Structured Information Extraction for Scientific Documents

Mr Animesh Prasad
Dr Kan Min Yen, Associate Professor, School of Computing

  29 May 2019 Wednesday, 03:00 PM to 04:30 PM

 MR6, AS6-05-10


Information extraction on scientific documents is crucial for many downstream tasks. Recent development in deep learning has resulted into rapid replacement of statistical information retrieval based models by semantic deep neural models. Though utilizing continuous vector word space and models, which can represent complex hypothesis, have shown significant improvement on many information extraction tasks, such models fail to scale up in larger size textual context.

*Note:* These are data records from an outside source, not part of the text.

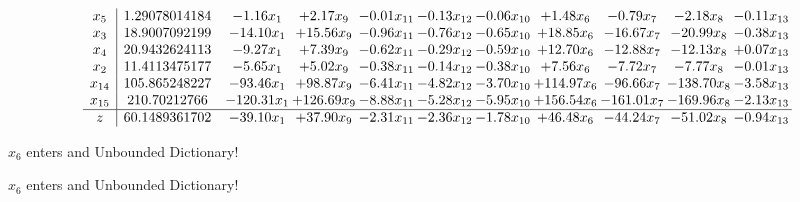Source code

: \documentclass[9pt]{article}
\begin{document}
 \[\begin{array}{c| c c@{\hskip 2pt} c@{\hskip 2pt} c@{\hskip 2pt} c@{\hskip 2pt} c@{\hskip 2pt} c@{\hskip 2pt} c@{\hskip 2pt} c@{\hskip 2pt} c@{\hskip 2pt} }
 x_{5}   &  1.29078014184 & -1.16 x_{1} & +  2.17 x_{9} & -0.01 x_{11} & -0.13 x_{12} & -0.06 x_{10} & +  1.48 x_{6} & -0.79 x_{7} & -2.18 x_{8} & -0.11 x_{13}\\
 x_{3}   &  18.9007092199 & -14.10 x_{1} & + 15.56 x_{9} & -0.96 x_{11} & -0.76 x_{12} & -0.65 x_{10} & + 18.85 x_{6} & -16.67 x_{7} & -20.99 x_{8} & -0.38 x_{13}\\
 x_{4}   &  20.9432624113 & -9.27 x_{1} & +  7.39 x_{9} & -0.62 x_{11} & -0.29 x_{12} & -0.59 x_{10} & + 12.70 x_{6} & -12.88 x_{7} & -12.13 x_{8} & +  0.07 x_{13}\\
 x_{2}   &  11.4113475177 & -5.65 x_{1} & +  5.02 x_{9} & -0.38 x_{11} & -0.14 x_{12} & -0.38 x_{10} & +  7.56 x_{6} & -7.72 x_{7} & -7.77 x_{8} & -0.01 x_{13}\\
 x_{14}   &  105.865248227 & -93.46 x_{1} & + 98.87 x_{9} & -6.41 x_{11} & -4.82 x_{12} & -3.70 x_{10} & + 114.97 x_{6} & -96.66 x_{7} & -138.70 x_{8} & -3.58 x_{13}\\
 x_{15}   &  210.70212766 & -120.31 x_{1} & + 126.69 x_{9} & -8.88 x_{11} & -5.28 x_{12} & -5.95 x_{10} & + 156.54 x_{6} & -161.01 x_{7} & -169.96 x_{8} & -2.13 x_{13}\\
\hline
z    &  60.1489361702 & -39.10 x_{1} & + 37.90 x_{9} & -2.31 x_{11} & -2.36 x_{12} & -1.78 x_{10} & + 46.48 x_{6} & -44.24 x_{7} & -51.02 x_{8} & -0.94 x_{13}\\
\end{array}\]


 $ x_{6} $ enters and Unbounded Dictionary!


 $ x_{6} $ enters and Unbounded Dictionary!
\end{document}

We propose various structured machine learning approaches to different-sized contexts as present in long documents. We experiment with tasks on scientific documents, which form different and strong use cases due to availability of structures of various complexities. We first consider the small-context case of reference string, where the context is just within the reference string itself, and gradually increase the extent of the necessary context up to keyphrase extraction, where the full document is the context. For small contexts - when modeled as sequential labeling - we show that Bidirectional Long Short-Term Memory with Conditional Random Fields outperform rich, handcrafted feature baselines. However, as the context increases to encompass a few lines, sequential model are still able to work reliably but require more resources and occasionally global features. For even larger contexts of more than a few lines or paragraphs, token-wise sequential model fail completely. For such cases, we propose graph-based deep neural networks that address these shortcomings. We imbue structured components from traditional graph ranking model such as TextRank, and fuse such information together with deep neural networks resulting in models which build upon the complex graph-based learners, while enforcing accounting for traditionally known structures.